Will Cat Stevens real dog please yelp?

The flip "Portobello Road" was penned by Stevens with help from visiting American Kim Fowley. It's a sparse track with acoustic guitar with the lyrics describing the sights or London's famous street of used items and bric a brac.

Both sides are available as bonus cuts on the current CD issue of his debut LP on Deram "Matthew & Son".

Hear "I Love My Dog":

Hear "Portobello Road":

Friday, March 6, 2020

More U.K. Obscurities On U.S. Labels: The Paramounts

THE PARAMOUNTS-Poison Ivy/ I Feel Good All Over US The Liverpool Sound LS 903 1964

We talked about the U.K. r&b quartet the Paramount's U.K. debut single way back when over here. Interestingly it received an obscure U.S. release on the short lived The Liverpool Sound label (it was the label's final release behind records by other non-Liverpool artists John Leyton and Mike Sheridan and the Nightriders). I would love to know the story behind this short lived, oddly titled British invasion cash in label! As most of you may know The Paramounts were the nucleus of what later became Procul  Harum. The band's members were: Gray Broker-Vocals/keyboards, Robin Trower-guitar, Diz Derrick-bass and B.J. Wilson-drums

Their version of The Coaster's "Poison Ivy" isn't bad (it beat The Stones out on covering it by a month), Gary Brooker's vocals are great as always, it's just that there isn't much else to it to hold one's attention or warrant repeated plays. Interestingly the Stones made favorable remarks about the band in the music press back in the day!

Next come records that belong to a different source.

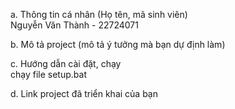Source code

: a. Thông tin cá nhân (Họ tên, mã sinh viên)  
    Nguyễn Văn Thành - 22724071


b. Mô tả project (mô tả ý tưởng mà bạn dự định làm)  


c. Hướng dẫn cài đặt, chạy  
    chạy file setup.bat  


d. Link project đã triển khai của bạn  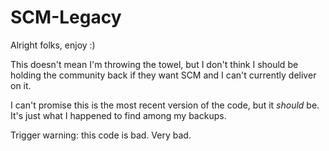 # SCM-Legacy
Alright folks, enjoy :)

This doesn't mean I'm throwing the towel, but I don't think I should be holding the community back if they want SCM and I can't currently deliver on it.

I can't promise this is the most recent version of the code, but it *should* be. It's just what I happened to find among my backups.

Trigger warning: this code is bad. Very bad.
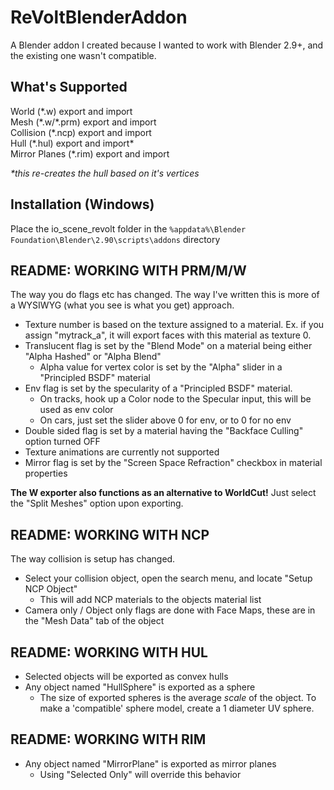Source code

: # ReVoltBlenderAddon
A Blender addon I created because I wanted to work with Blender 2.9+, and the existing one wasn't compatible.

## What's Supported
World (\*.w) export and import  
Mesh (\*.w/\*.prm) export and import  
Collision (\*.ncp) export and import  
Hull (\*.hul) export and import*  
Mirror Planes (\*.rim) export and import  

*\*this re-creates the hull based on it's vertices*

## Installation (Windows)
Place the io_scene_revolt folder in the `%appdata%\Blender Foundation\Blender\2.90\scripts\addons` directory

## README: WORKING WITH PRM/M/W
The way you do flags etc has changed. The way I've written this is more of a WYSIWYG (what you see is what you get) approach.
- Texture number is based on the texture assigned to a material. Ex. if you assign "mytrack_a", it will export faces with this material as texture 0.
- Translucent flag is set by the "Blend Mode" on a material being either "Alpha Hashed" or "Alpha Blend"
  - Alpha value for vertex color is set by the "Alpha" slider in a "Principled BSDF" material 
- Env flag is set by the specularity of a "Principled BSDF" material.
  - On tracks, hook up a Color node to the Specular input, this will be used as env color
  - On cars, just set the slider above 0 for env, or to 0 for no env
- Double sided flag is set by a material having the "Backface Culling" option turned OFF
- Texture animations are currently not supported
- Mirror flag is set by the "Screen Space Refraction" checkbox in material properties

**The W exporter also functions as an alternative to WorldCut!** Just select the "Split Meshes" option upon exporting.

## README: WORKING WITH NCP
The way collision is setup has changed.
- Select your collision object, open the search menu, and locate "Setup NCP Object"
  - This will add NCP materials to the objects material list
- Camera only / Object only flags are done with Face Maps, these are in the "Mesh Data" tab of the object

## README: WORKING WITH HUL
- Selected objects will be exported as convex hulls
- Any object named "HullSphere" is exported as a sphere
  - The size of exported spheres is the average *scale* of the object. To make a 'compatible' sphere model, create a 1 diameter UV sphere.

## README: WORKING WITH RIM
- Any object named "MirrorPlane" is exported as mirror planes
  - Using "Selected Only" will override this behavior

The "B" side, a cover of The Drifters "I Feel Good All Over" benefits from (once again) Brooker's smooth voice and a nice piano shuffle feel to it (a strong point of the band who were neither the gritty Pretty Things/Stones style r&B nor the mod/jazz of Graham Bond or Georgie Fame).  It's cheery and chirpy and one of my fave Paramounts tracks and like all of their numbers you can actually suss some sort of sense of "passion" for what they're doing.

Both sides are available on the highly recommended Edsel LP/CD "Whiter Shades Of R&B" which compiles all of their 45 and E.P. tracks as well as some unreleased numbers and a rare French E.P. only cut.